Clinical Trial Details
— Status: Recruiting
Administrative data
| NCT number |
NCT05561504 |
| Other study ID # |
GI 06.827 |
| Secondary ID |
|
| Status |
Recruiting |
| Phase |
|
| First received |
|
| Last updated |
|
| Start date |
March 31, 2021 |
| Est. completion date |
December 31, 2035 |
Study information
| Verified date |
November 2023 |
| Source |
Technical University of Munich |
| Contact |
Markus Gerhard, Prof. |
| Phone |
+49894140 |
| Email |
markus.gerhard[@]tum.de |
| Is FDA regulated |
No |
| Health authority |
|
| Study type |
Observational
|
Clinical Trial Summary
The clinical management of H. pylori infection depends essentially on two factors, prevalence
and local resistance. In Germany, only limited data from rather small cohorts currently exist
regarding both factors. Knowledge of the current prevalence (accounting for socioeconomic
factors and age) is important for the selection of suitable detection methods, as this
influences the positive and negative predictive value of the respective diagnostic methods.
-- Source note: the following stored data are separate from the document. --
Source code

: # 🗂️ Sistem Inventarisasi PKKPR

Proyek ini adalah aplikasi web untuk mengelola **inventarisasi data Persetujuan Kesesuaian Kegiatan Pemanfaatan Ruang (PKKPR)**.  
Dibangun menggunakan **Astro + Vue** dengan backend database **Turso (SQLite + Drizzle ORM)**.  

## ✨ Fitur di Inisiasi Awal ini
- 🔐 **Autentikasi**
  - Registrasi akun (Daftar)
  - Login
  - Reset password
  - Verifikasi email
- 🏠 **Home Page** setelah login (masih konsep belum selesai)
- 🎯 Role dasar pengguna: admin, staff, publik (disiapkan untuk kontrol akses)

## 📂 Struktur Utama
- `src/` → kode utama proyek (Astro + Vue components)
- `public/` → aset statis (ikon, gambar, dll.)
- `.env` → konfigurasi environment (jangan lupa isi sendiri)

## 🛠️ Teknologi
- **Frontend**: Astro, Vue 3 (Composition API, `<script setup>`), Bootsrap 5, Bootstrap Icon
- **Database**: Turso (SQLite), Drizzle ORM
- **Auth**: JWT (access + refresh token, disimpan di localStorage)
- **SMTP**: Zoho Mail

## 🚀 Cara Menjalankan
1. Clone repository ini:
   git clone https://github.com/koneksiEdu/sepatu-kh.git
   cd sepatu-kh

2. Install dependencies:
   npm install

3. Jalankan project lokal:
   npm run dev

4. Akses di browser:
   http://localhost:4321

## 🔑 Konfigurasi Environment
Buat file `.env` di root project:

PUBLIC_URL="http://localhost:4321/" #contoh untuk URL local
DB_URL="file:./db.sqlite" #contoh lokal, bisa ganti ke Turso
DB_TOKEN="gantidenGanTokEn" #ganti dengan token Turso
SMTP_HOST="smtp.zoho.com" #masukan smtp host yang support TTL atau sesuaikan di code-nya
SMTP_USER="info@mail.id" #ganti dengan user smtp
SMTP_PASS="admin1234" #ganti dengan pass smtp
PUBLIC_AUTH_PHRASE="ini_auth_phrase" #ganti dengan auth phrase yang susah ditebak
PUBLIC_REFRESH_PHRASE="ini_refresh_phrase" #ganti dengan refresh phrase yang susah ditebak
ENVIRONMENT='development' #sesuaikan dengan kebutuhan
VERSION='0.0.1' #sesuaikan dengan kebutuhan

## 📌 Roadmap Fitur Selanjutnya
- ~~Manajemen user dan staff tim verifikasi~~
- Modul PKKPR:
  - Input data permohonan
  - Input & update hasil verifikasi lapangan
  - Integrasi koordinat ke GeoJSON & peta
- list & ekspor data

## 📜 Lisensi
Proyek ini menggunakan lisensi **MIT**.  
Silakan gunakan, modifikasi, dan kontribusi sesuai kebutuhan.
Current data on antibiotic resistance are essential for efficient therapy. In this clinical
study, we will collect data on the frequency and severity of H. pylori infections and then,
after endoscopic examination, on antibiotic resistance. Knowledge of the resistance situation
is necessary for the selection of suitable therapeutic regimens. Furthermore, molecular
methods for resistance detection are to be compared with conventional microbiological methods
in order to be able to detect resistance more quickly. Furthermore, we aim to identify
specific parameters for early detection of patients at particularly high risk of gastric
cancer or with precancerous lesions due to infection. The aim is to identify
carcinogenesis-relevant factors such as gastric microbiome signatures that will make it
possible to identify patients who are most likely to benefit from prophylactic eradication
therapy in terms of risk stratification.
Description:
Infection with H. pylori occurs in childhood and usually leads to lifelong persistence of the
pathogen. The prevalence of the infection depends on socioeconomic status (occupation,
income, housing situation), especially during childhood, when the transmission occurs most
frequently. H. pylori infections are most common in East Asia, e.g. China, with prevalence
rates of around 60-80 %, and in Africa, with prevalence rates of partly over 80 %. In Europe,
there is a south-north divide in infection rates with a higher prevalence in southern
countries. The prevalence in Germany varies between 21% for the Hannover area and 44% for
Saxony-Anhalt; the prevalence in children is significantly lower than in adults. Current data
on the larger population in Germany are lacking. While antibiotics in combination with PPIs
can be used to treat the infection, rising antibiotic resistance rates reduce effectiveness
of eradication regimens.
We therefore initiated a multicenter observational study to assess the prevalence of H.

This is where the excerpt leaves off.